H = \int d\mathbf{r}\left[ \sum_{s=\uparrow,\downarrow}\frac{1}{2m}\nabla\psi^\dagger_s\cdot\nabla\psi^{\vphantom{\dagger}}_s + U_0 \psi^\dagger_\uparrow\psi^\dagger_\downarrow\psi^{\vphantom{\dagger}}_\downarrow\psi^{\vphantom{\dagger}}_\uparrow\right]

For a pair of particles of opposite spin, this is equivalent to

H = -\frac{1}{2m}\left[\nabla_1^2+\nabla_2^2\right] + U_0\delta(\mathbf{r}_1-\mathbf{r}_2)

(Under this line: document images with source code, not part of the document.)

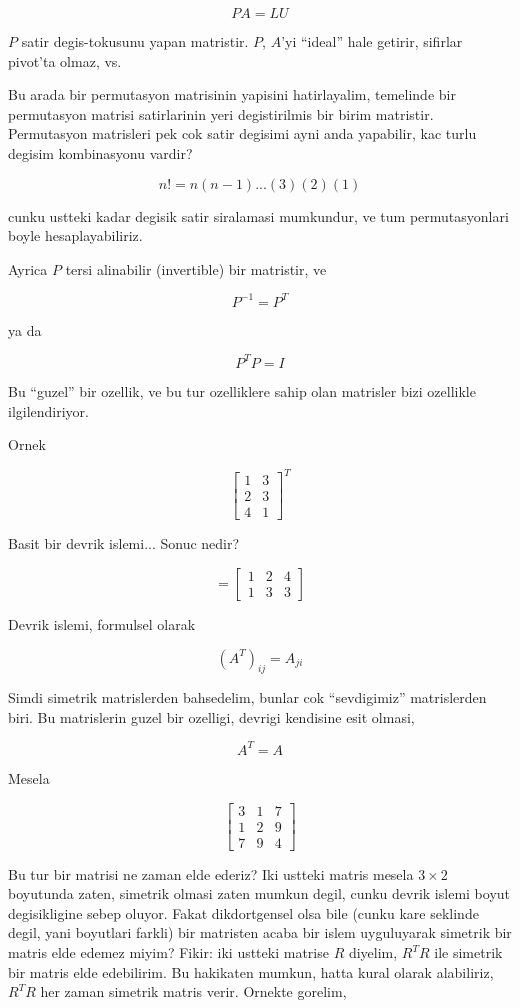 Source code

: \documentclass[12pt,fleqn]{article}\usepackage{../common}
\begin{document}
$$ PA = LU $$

$P$ satir degis-tokusunu yapan matristir. $P$, $A$'yi ``ideal'' hale
getirir, sifirlar pivot'ta olmaz, vs. 

Bu arada bir permutasyon matrisinin yapisini hatirlayalim, temelinde bir
permutasyon matrisi satirlarinin yeri degistirilmis bir birim
matristir. Permutasyon matrisleri pek cok satir degisimi ayni anda
yapabilir, kac turlu degisim kombinasyonu vardir? 

$$ n! = n(n-1)...(3)(2)(1) $$

cunku ustteki kadar degisik satir siralamasi mumkundur, ve tum
permutasyonlari boyle hesaplayabiliriz. 

Ayrica $P$ tersi alinabilir (invertible) bir matristir, ve 

$$ P^{-1} = P^T $$

ya da 

$$ P^TP = I $$

Bu ``guzel'' bir ozellik, ve bu tur ozelliklere sahip olan matrisler bizi
ozellikle ilgilendiriyor.

Ornek

$$ 
\left[\begin{array}{rr}
1 & 3 \\
2 & 3 \\
4 & 1 
\end{array}\right]^T
 $$

Basit bir devrik islemi... Sonuc nedir?

$$ =
\left[\begin{array}{rrr}
1 & 2 & 4 \\
1 & 3 & 3 
\end{array}\right]
 $$

Devrik islemi, formulsel olarak 

$$ (A^T)_{ij} = A_{ji} $$

Simdi simetrik matrislerden bahsedelim, bunlar cok ``sevdigimiz''
matrislerden biri. Bu matrislerin guzel bir ozelligi, devrigi kendisine
esit olmasi,

$$ A^T = A $$

Mesela

$$ 
\left[\begin{array}{rrr}
3 & 1 & 7 \\
1 & 2 & 9 \\
7 & 9 & 4
\end{array}\right]
 $$

Bu tur bir matrisi ne zaman elde ederiz? Iki ustteki matris mesela $3
\times 2$ boyutunda zaten, simetrik olmasi zaten mumkun degil, cunku devrik
islemi boyut degisikligine sebep oluyor. Fakat dikdortgensel olsa bile
(cunku kare seklinde degil, yani boyutlari farkli) bir matristen acaba bir
islem uyguluyarak simetrik bir matris elde edemez miyim? Fikir: iki ustteki
matrise $R$ diyelim, $R^TR$ ile simetrik bir matris elde edebilirim. Bu
hakikaten mumkun, hatta kural olarak alabiliriz, $R^TR$ her zaman simetrik
matris verir. Ornekte gorelim, 
\end{document}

For U_0<0 and sufficiently large, expect a bound state to form with a symmetric spatial wavefunction and a spin singlet

Check

Discussion: Cooper’s problem

The BCS Wavefunction

In momentum space our Hamiltonian is

H =\sum_{\mathbf{k},s} \epsilon(\mathbf{k})a^\dagger_{\mathbf{k},s}a^{\vphantom{\dagger}}_{\mathbf{k},s} + \overbrace{\frac{U_0}{V}\sum_{\mathbf{k}_1+\mathbf{k}_2=\mathbf{k}_3+\mathbf{k}_4} a^\dagger_{\mathbf{k}_1,\uparrow}a^\dagger_{\mathbf{k}_2,\downarrow}a^{\vphantom{\dagger}}_{\mathbf{k}_3,\downarrow}a^{\vphantom{\dagger}}_{\mathbf{k}_4,\uparrow}}^{\equiv H_\text{int}}

Take interaction between the two species to be attractive U_0<0
Ground state of non-interacting problem is

\lvert{\text{FS}}\rangle=\prod_{|\mathbf{p}|<k_\text{F}} a^\dagger_{\mathbf{p}\uparrow}a^\dagger_{-\mathbf{p}\downarrow}\lvert{\text{VAC}}\rangle.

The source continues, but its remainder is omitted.